Furious protests as Trump visits Mexico
Shock trip an attempt to win over Hispanic voters
Donald Trump last night faced protests as he made a surprise visit to see the Mexican president in a bid to win over Hispanic voters and rescue his faltering election campaign.
The Republican nominee's shock decision to make the trip was a risky move, as he is widely despised in Mexico for frequently insulting the country and its people while on the campaign trail, but was seen as an attempt to appear "presidential".
Mr Trump held a meeting with Mr Pena Nieto, whom he has previously compared to Hitler, before flying to Arizona where he was due to give a major address that would clarify his position on immigration.
The Mexican president may have invited Mr Trump to Mexico, but outside the palace, his countrymen seemed united in their hatred for the tycoon.
For Diego Garcia, Mr Trump is the man who ruined his family's life and he was hell-bent on voicing his rage. In the year since the real estate mogul emerged as a political phenomenon in America, two of Mr Garcia's relatives, who were living in Arkansas and Utah, have been fired from their jobs.
"It happened after his hate speech started," he said as he protested about Mr Trump's visit to Mexico. "Their bosses turned on them and said: 'You're Mexican; you're fired'."
Standing near the Angel of Independence central statue in Mexico city, a stream of cars honked their support for Mr Garcia's protest.
Mr Trump built his presidential campaign on a promise that he would expel some 11 million undocumented Hispanics from the US using a "deportation force".
But he has appeared to backtrack in recent weeks, hinting that he might be willing to "soften" his position. At one point, he suggested that he might only deport undocumented immigrants with criminal records - a position not so far removed from America's current policy.
Across the country - and crucially in the key swing states - Mr Trump trails way behind his rival Hillary Clinton, the Democratic nominee, in support among minorities.
But in both his visit with Mr Pena Nieto and his Arizona address, Mr Trump will have to walk the fine line between pleasing his Republican base and expanding it.
While the centre-right will see his Mexico debut as a key test of Mr Trump's diplomatic credentials, any softening on his stated positions will be seen as a betrayal by his faithful.
In the course of his campaign, Mr Trump has called Mexicans rapists and drug dealers. He has threatened to unravel the North American Free Trade Agreement - a move that could devastate the Mexican economy.
Mr Trump's most cheered-for policy by his supporters is the building of a giant wall to separate Mexico from the US, and his assertion that Mr Pena Nieto will pay for it - something that the Mexican president has furiously refused to agree to.
Mike Pence, Mr Trump's running mate, said the tycoon and Mr Pena were expected to discuss the logistics of Mr Trump's proposed border wall.

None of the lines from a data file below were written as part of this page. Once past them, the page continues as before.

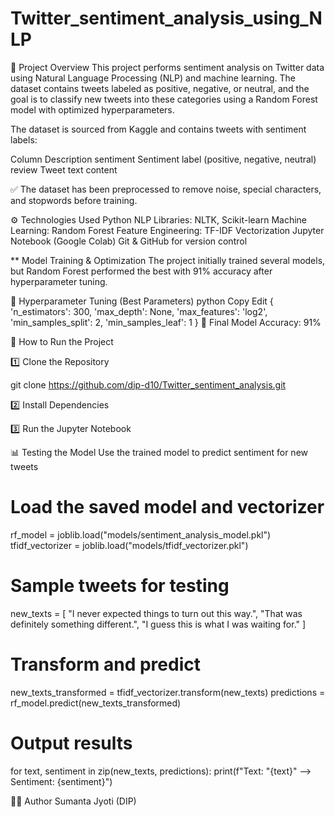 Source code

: # Twitter_sentiment_analysis_using_NLP

📌 Project Overview
This project performs sentiment analysis on Twitter data using Natural Language Processing (NLP) and machine learning. The dataset contains tweets labeled as positive, negative, or neutral, and the goal is to classify new tweets into these categories using a Random Forest model with optimized hyperparameters.

The dataset is sourced from Kaggle and contains tweets with sentiment labels:

Column	Description
sentiment Sentiment label (positive, negative, neutral)
review	Tweet text content

✅ The dataset has been preprocessed to remove noise, special characters, and stopwords before training.

⚙️ Technologies Used
Python
NLP Libraries: NLTK, Scikit-learn
Machine Learning: Random Forest
Feature Engineering: TF-IDF Vectorization
Jupyter Notebook (Google Colab)
Git & GitHub for version control

** Model Training & Optimization
The project initially trained several models, but Random Forest performed the best with 91% accuracy after hyperparameter tuning.

🔹 Hyperparameter Tuning (Best Parameters)
python
Copy
Edit
{
    'n_estimators': 300,
    'max_depth': None,
    'max_features': 'log2',
    'min_samples_split': 2,
    'min_samples_leaf': 1
}
🔹 Final Model Accuracy: 91%


📌 How to Run the Project

1️⃣ Clone the Repository

git clone https://github.com/dip-d10/Twitter_sentiment_analysis.git


2️⃣ Install Dependencies

3️⃣ Run the Jupyter Notebook

📊 Testing the Model
Use the trained model to predict sentiment for new tweets

# Load the saved model and vectorizer
rf_model = joblib.load("models/sentiment_analysis_model.pkl")
tfidf_vectorizer = joblib.load("models/tfidf_vectorizer.pkl")

# Sample tweets for testing
new_texts = [
    "I never expected things to turn out this way.",
    "That was definitely something different.",
    "I guess this is what I was waiting for."
]

# Transform and predict
new_texts_transformed = tfidf_vectorizer.transform(new_texts)
predictions = rf_model.predict(new_texts_transformed)

# Output results
for text, sentiment in zip(new_texts, predictions):
    print(f"Text: \"{text}\" --> Sentiment: {sentiment}")

👨‍💻 Author
Sumanta Jyoti (DIP)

Mr Pena Nieto was widely criticised for inviting Mr Trump for a meeting. Vincente Fox, the former Mexican president, warned that his invitation to Mr Trump risked inflicting serious damage to his presidency.
"Mr Trump is using Mexico, using President Pena Nieto, to boost his sinking poll numbers," Mr Fox told CNN yesterday.
He said Mr Pena Nieto was "taking an enormous political risk" by hosting Mr Trump. "If he's gone soft on Trump, it will hurt him greatly," Mr Fox said. (© Daily Telegraph, London)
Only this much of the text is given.